While PACE sponsors describe the problem correctly, the legislation they’re proposing won’t fix it. That’s because what families lack isn’t a refund for childcare expenditures. What they lack is enough money to afford decent childcare in the first place.
For instance, one widely cited example of PACE’s “tangible improvements” portrays a family of four making less than $15,000 who would receive a refund of up to $3,000 “to help pay for childcare.” But such a family earns under $1,250 per month. To get a refund of $3,000, they would have to spend $6,000: averaging $500 per month on childcare and leaving them just $750 per month to live on.

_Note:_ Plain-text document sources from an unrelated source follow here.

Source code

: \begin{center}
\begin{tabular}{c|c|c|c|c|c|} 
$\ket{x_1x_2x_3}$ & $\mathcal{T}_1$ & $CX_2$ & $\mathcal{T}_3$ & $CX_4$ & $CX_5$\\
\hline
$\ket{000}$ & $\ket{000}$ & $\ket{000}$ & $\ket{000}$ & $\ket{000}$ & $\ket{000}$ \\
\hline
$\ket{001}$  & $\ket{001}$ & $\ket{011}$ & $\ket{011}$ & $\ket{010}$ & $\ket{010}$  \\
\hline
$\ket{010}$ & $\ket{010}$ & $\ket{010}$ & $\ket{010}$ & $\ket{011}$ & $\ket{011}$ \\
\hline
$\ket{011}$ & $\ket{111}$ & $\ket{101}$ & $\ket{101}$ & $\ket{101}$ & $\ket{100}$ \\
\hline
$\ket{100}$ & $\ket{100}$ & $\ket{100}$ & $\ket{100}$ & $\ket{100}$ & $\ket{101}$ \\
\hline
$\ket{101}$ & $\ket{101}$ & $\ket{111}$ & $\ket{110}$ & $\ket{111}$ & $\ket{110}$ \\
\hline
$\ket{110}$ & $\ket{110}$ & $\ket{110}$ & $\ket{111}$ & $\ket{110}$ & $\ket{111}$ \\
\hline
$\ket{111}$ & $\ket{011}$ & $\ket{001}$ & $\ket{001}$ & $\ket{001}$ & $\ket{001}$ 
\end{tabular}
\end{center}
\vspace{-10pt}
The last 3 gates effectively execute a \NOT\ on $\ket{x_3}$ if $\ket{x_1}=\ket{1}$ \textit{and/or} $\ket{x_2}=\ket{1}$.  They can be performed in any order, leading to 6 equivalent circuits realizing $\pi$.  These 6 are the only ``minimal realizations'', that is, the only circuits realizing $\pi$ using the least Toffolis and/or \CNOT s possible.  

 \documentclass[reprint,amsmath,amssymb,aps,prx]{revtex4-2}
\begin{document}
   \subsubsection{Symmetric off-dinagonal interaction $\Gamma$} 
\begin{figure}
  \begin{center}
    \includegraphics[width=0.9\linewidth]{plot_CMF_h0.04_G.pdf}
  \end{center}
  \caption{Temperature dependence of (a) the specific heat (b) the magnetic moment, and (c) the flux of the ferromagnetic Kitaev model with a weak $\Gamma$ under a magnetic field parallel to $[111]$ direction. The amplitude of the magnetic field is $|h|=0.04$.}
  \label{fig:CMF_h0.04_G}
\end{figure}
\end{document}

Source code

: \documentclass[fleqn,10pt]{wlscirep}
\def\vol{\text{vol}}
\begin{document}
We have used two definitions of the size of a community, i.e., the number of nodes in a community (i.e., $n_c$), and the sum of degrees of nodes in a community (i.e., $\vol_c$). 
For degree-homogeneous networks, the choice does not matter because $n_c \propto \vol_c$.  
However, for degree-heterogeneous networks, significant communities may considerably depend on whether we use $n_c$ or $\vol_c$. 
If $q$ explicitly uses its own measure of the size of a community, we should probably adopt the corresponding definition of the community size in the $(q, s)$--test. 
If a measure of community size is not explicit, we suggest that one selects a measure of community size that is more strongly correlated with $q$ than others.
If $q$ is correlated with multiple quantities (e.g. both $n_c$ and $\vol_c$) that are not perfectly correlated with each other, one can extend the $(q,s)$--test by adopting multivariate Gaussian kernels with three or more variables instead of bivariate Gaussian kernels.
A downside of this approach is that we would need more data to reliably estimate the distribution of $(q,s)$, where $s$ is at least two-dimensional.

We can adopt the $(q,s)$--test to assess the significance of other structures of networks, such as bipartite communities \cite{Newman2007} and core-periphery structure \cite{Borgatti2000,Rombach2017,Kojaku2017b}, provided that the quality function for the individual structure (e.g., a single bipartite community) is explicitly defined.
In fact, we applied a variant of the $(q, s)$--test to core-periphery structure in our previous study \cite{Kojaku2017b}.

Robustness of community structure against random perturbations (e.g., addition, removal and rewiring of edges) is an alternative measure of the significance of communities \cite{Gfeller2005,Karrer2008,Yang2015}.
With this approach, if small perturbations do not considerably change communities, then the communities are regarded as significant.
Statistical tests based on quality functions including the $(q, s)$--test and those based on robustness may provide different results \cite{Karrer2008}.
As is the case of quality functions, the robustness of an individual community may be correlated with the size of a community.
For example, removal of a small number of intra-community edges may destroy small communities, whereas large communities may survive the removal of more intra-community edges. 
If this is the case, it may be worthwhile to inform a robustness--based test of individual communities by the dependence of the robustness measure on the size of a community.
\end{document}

Poor families imagined in Washington may get $3,000 with that math. Most real-life ones, however, won’t get a penny. And neither will get access to high-quality care, which costs up to three times the “eligible childcare expenditures” that PACE stipulates.
Another example describes a family of four earning $55,000 who would receive up to $900 more on childcare expenditures for two children. Yet bill sponsors say the cost of care for two young children in Kansas averages $19,000. So PACE would give $75 more per month to families spending $1,600 per month on childcare — hardly a gamechanger for middle-class families trying to keep their children in high-quality care.
Finally, PACE raises the cap on employer-provided FSAs. This is good news for parents whose employers provide DCAP FSAs and who have an extra $5,000 to contribute. But 84 percent of private industry workers in the lowest income quartile don’t have access to FSAs at work. And “struggling families trying to make ends meet” don’t have surplus income to save anyway.
The bottom line is that PACE won’t come close to helping the very people cited by those promoting it. Legislating a refund for a tiny fraction of expenditures that families can’t afford to make doesn’t count.
If Congress wants to spend more money on childcare, it should do so by assisting the neediest Americans in a meaningful way, not by giving a small tax cut to wealthier ones who already have access to decent care for their children.
Katharine Stevens leads the American Enterprise Institute’s (AEI) early-childhood program, focusing on the research, policy, and politics of early-childhood care and education.